In this tutorial we will build an integration that downloads and processes files stored in Google Cloud Storage.
For this integration, assume that some third-party service writes a file to a Google Cloud Platform (GCP) storage bucket whenever an order is processed.
We'll configure our integration to run every five minutes, and our integration will do the following:
- Look for files in the
unprocessed/directory of our GCP Storage bucket
- Loop over each file that we found:
- Download the file
- Deserialize the JSON contained in the file
- Do some data mapping
- Post the transformed data to an HTTP endpoint
- Move the file from the
unprocessed/directory to a
Our integration will take advantage of the loop component to process files one by one.
If you would like to view the YAML definition of this example integration, it's available on GitHub. You can import it by creating a new integration, and then clicking Settings -> Save / Load in the integration designer.

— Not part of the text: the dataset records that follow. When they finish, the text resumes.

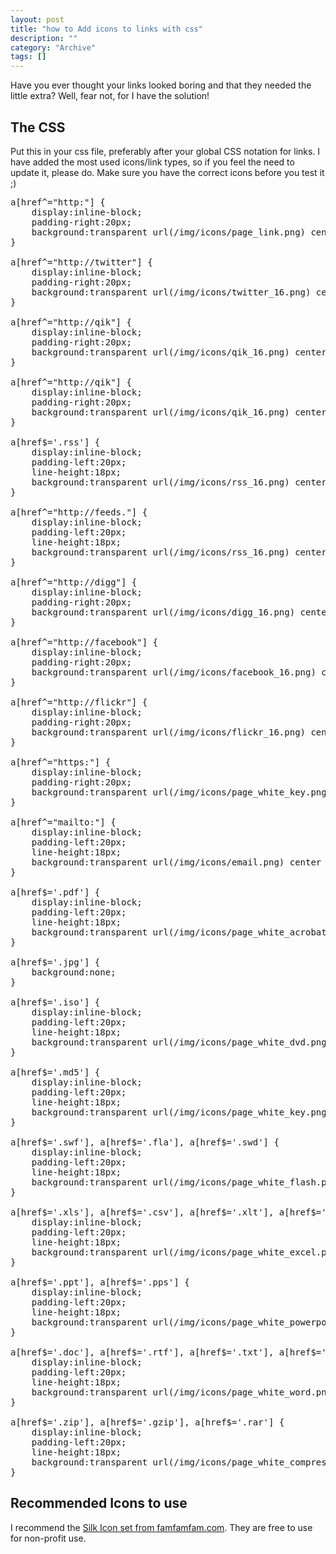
 ```yaml
--- 
layout: post 
title: "how to Add icons to links with css"
description: ""
category: "Archive"
tags: []
---  
```

Have you ever thought your links looked boring and that they needed the little extra? Well, fear not, for I have the solution!

<h2>The CSS</h2>

Put this in your css file, preferably after your global CSS notation for links. I have added the most used icons/link types, so if you feel the need to update it, please do. Make sure you have the correct icons before you test it ;)

<pre class="brush: css">
a[href^="http:"] {
    display:inline-block;
    padding-right:20px;
    background:transparent url(/img/icons/page_link.png) center right no-repeat;
}

a[href^="http://twitter"] {
    display:inline-block;
    padding-right:20px;
    background:transparent url(/img/icons/twitter_16.png) center right no-repeat;
}

a[href^="http://qik"] {
    display:inline-block;
    padding-right:20px;
    background:transparent url(/img/icons/qik_16.png) center right no-repeat;
}

a[href^="http://qik"] {
    display:inline-block;
    padding-right:20px;
    background:transparent url(/img/icons/qik_16.png) center right no-repeat;
}

a[href$='.rss'] {
    display:inline-block;
    padding-left:20px;
    line-height:18px;
    background:transparent url(/img/icons/rss_16.png) center left no-repeat;
}

a[href^="http://feeds."] {
    display:inline-block;
    padding-left:20px;
    line-height:18px;
    background:transparent url(/img/icons/rss_16.png) center left no-repeat;
}
    
a[href^="http://digg"] {
    display:inline-block;
    padding-right:20px;
    background:transparent url(/img/icons/digg_16.png) center right no-repeat;
}    

a[href^="http://facebook"] {
    display:inline-block;
    padding-right:20px;
    background:transparent url(/img/icons/facebook_16.png) center right no-repeat;
}
    
a[href^="http://flickr"] {
    display:inline-block;
    padding-right:20px;
    background:transparent url(/img/icons/flickr_16.png) center right no-repeat;
}

a[href^="https:"] {
    display:inline-block;
    padding-right:20px;
    background:transparent url(/img/icons/page_white_key.png) center right no-repeat;
}

a[href^="mailto:"] {
    display:inline-block;
    padding-left:20px;
    line-height:18px;
    background:transparent url(/img/icons/email.png) center left no-repeat;
}

a[href$='.pdf'] {
    display:inline-block;
    padding-left:20px;
    line-height:18px;
    background:transparent url(/img/icons/page_white_acrobat.png) center left no-repeat;
}

a[href$='.jpg'] {
    background:none;
}

a[href$='.iso'] {
    display:inline-block;
    padding-left:20px;
    line-height:18px;
    background:transparent url(/img/icons/page_white_dvd.png) center left no-repeat;
}

a[href$='.md5'] {
    display:inline-block;
    padding-left:20px;
    line-height:18px;
    background:transparent url(/img/icons/page_white_key.png) center left no-repeat;
}

a[href$='.swf'], a[href$='.fla'], a[href$='.swd'] {
    display:inline-block;
    padding-left:20px;
    line-height:18px;
    background:transparent url(/img/icons/page_white_flash.png) center left no-repeat;
}

a[href$='.xls'], a[href$='.csv'], a[href$='.xlt'], a[href$='.xlw'] {
    display:inline-block;
    padding-left:20px;
    line-height:18px;
    background:transparent url(/img/icons/page_white_excel.png) center left no-repeat;
}

a[href$='.ppt'], a[href$='.pps'] {
    display:inline-block;
    padding-left:20px;
    line-height:18px;
    background:transparent url(/img/icons/page_white_powerpoint.gif) center left no-repeat;
}

a[href$='.doc'], a[href$='.rtf'], a[href$='.txt'], a[href$='.wps'] {
    display:inline-block;
    padding-left:20px;
    line-height:18px;
    background:transparent url(/img/icons/page_white_word.png) center left no-repeat;
}

a[href$='.zip'], a[href$='.gzip'], a[href$='.rar'] {
    display:inline-block;
    padding-left:20px;
    line-height:18px;
    background:transparent url(/img/icons/page_white_compress.png) center left no-repeat;
}
</pre>

<h2>Recommended Icons to use</h2>

I recommend the <a href="http://www.famfamfam.com/lab/icons/silk/">Silk Icon set from famfamfam.com</a>. They are free to use for non-profit use. 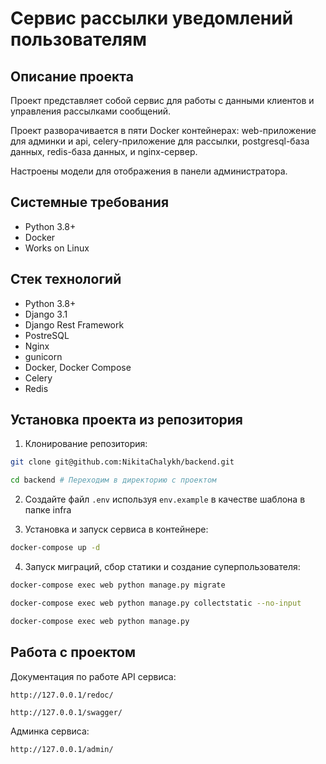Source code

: Сервис рассылки уведомлений пользователям
=====

Описание проекта
----------
Проект представляет собой сервис для работы с данными клиентов и управления рассылками сообщений.

Проект разворачивается в пяти Docker контейнерах: web-приложение для админки и api, celery-приложение для рассылки, postgresql-база данных, redis-база данных, и nginx-сервер.

Настроены модели для отображения в панели администратора.

Системные требования
----------

* Python 3.8+
* Docker
* Works on Linux

Стек технологий
----------

* Python 3.8+
* Django 3.1
* Django Rest Framework
* PostreSQL
* Nginx
* gunicorn
* Docker, Docker Compose
* Сelery
* Redis

Установка проекта из репозитория
----------
1. Клонирование репозитория:
```bash 
git clone git@github.com:NikitaChalykh/backend.git

cd backend # Переходим в директорию с проектом
```

2. Создайте файл ```.env``` используя ```env.example``` в качестве шаблона в папке infra

3. Установка и запуск сервиса в контейнере:
```bash 
docker-compose up -d
```

4. Запуск миграций, сбор статики и создание суперпользователя:
```bash 
docker-compose exec web python manage.py migrate

docker-compose exec web python manage.py collectstatic --no-input

docker-compose exec web python manage.py
```

Работа с проектом
----------
Документация по работе API сервиса:

```http://127.0.0.1/redoc/```

```http://127.0.0.1/swagger/```

Админка сервиса:

```http://127.0.0.1/admin/```
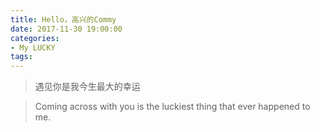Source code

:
```yaml
---
title: Hello，高兴的Commy
date: 2017-11-30 19:00:00
categories:
- My LUCKY
tags:
---
```



> 遇见你是我今生最大的幸运

>Coming across with you is the luckiest thing that ever happened to me.




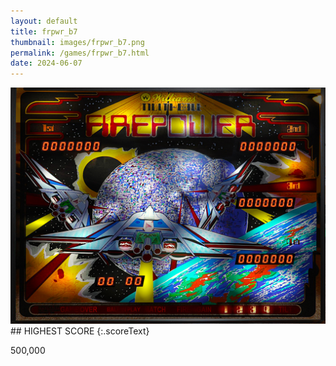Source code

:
 ```yaml
---
layout: default
title: frpwr_b7
thumbnail: images/frpwr_b7.png
permalink: /games/frpwr_b7.html
date: 2024-06-07
---
```


<img src="../images/frpwr_b7.png" class="gameThumbnail img-fluid mx-auto align-middle">
## HIGHEST SCORE
{:.scoreText}

500,000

We'll start by adding a Google Cloud Storage List Files action to our integration. This will automatically create a Google Cloud Storage connection to our config wizard. Under the Bucket Name input, we'll click Config Variable tab and create a new config variable to represent bucket name:
Under Prefix, enter
unprocessed/, so it only displays files in the
unprocessed/ directory of the bucket.
Next, we'll open the Test Runner drawer and select Save & Reconfigure Test Instance to set some test credentials.
Finally, we'll click Save & Run Test.
If you see any errors about permissions, ensure that the Google IAM account you created as the proper permissions to the bucket you created.
You should see the files in your
Next, we'll loop over the files that our List Files step found. We'll add a Loop Over Items step.
Under the Items input we will reference the list of files our previous step returned:
Our loop is now configured to run once for each file that was found in the
unprocessed/ directory in our GCP bucket.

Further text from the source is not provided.